A cyberattack on Royal Mail, the UK’s largest mail delivery service, has been linked to the LockBit ransomware operation.

Yesterday the Royal Mail revealed that they experienced a cyber incident which forced them to stop international shipping services.

“Royal Mail is experiencing a severe service disruption to our international export services following a cyber incident,” Royal Mail revealed in a service update.

Although Royal Mail did not provide any details of the cyberattack, they said they were working with external cybersecurity experts and informed UK regulators and law enforcement.

LockBit ransomware encryptor used in attack

As first reported by The telegraphthe attack on Royal Mail is now confirmed to be a ransomware attack by Operation LockBit, or at least someone using its ciphers.

The Telegraph reports that the ransomware attack encrypted devices used for international shipments and caused ransom notes to be printed on printers used for customs slips.
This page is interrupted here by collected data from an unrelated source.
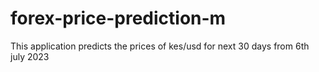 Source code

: # forex-price-prediction-m
This application predicts the prices of kes/usd for next 30 days from 6th july 2023
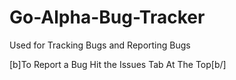 # Go-Alpha-Bug-Tracker
Used for Tracking Bugs and Reporting Bugs


[b]To Report a Bug Hit the Issues Tab At The Top[b/]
BleepingComputer has seen an unredacted version of the printed ransom notes and can confirm that they include Tor websites for the LockBit ransomware operation.

The ransom note states that it was created by “LockBit Black Ransomware”, which is the last cipher of the operation name because it includes code and functionality from the now-closed BlackMatter ransomware gang.

The note also contains several links to Tor data leak sites and LockBit ransomware operation trading sites, including a “decryption ID” required to log in to chat with threat actors.

However, BleepingComputer has been informed by several security researchers that this “decryption ID” does not work.

It’s unclear whether the ransomware gang removed the ID after hearing about the circulating ransom notes or moved negotiations to a new ID to avoid scrutiny from researchers and journalists.

BleepingComputer contacted LockBitSupport, the public representative of the ransomware operation, and was told they did not attack Royal Mail and blamed it on other threat actors using their leaked builder .

In September, the LockBit 3.0 ransomware generator leaked on Twitter. This allowed other threat actors to run ransomware operations based on the LockBit cipher.

LockBitSupp’s explanation fails to explain why the Royal Mail ransom notes included links to LockBit’s Tor trading and data leak sites rather than the sites of other threat actors who allegedly use the builder.

However, if LockBitSupp is telling the truth and other threat actors used the leaked constructor in the attack, that would mean that it was probably a destructive attack rather than an attack for personal gain. , as there is no way to contact the actual attackers.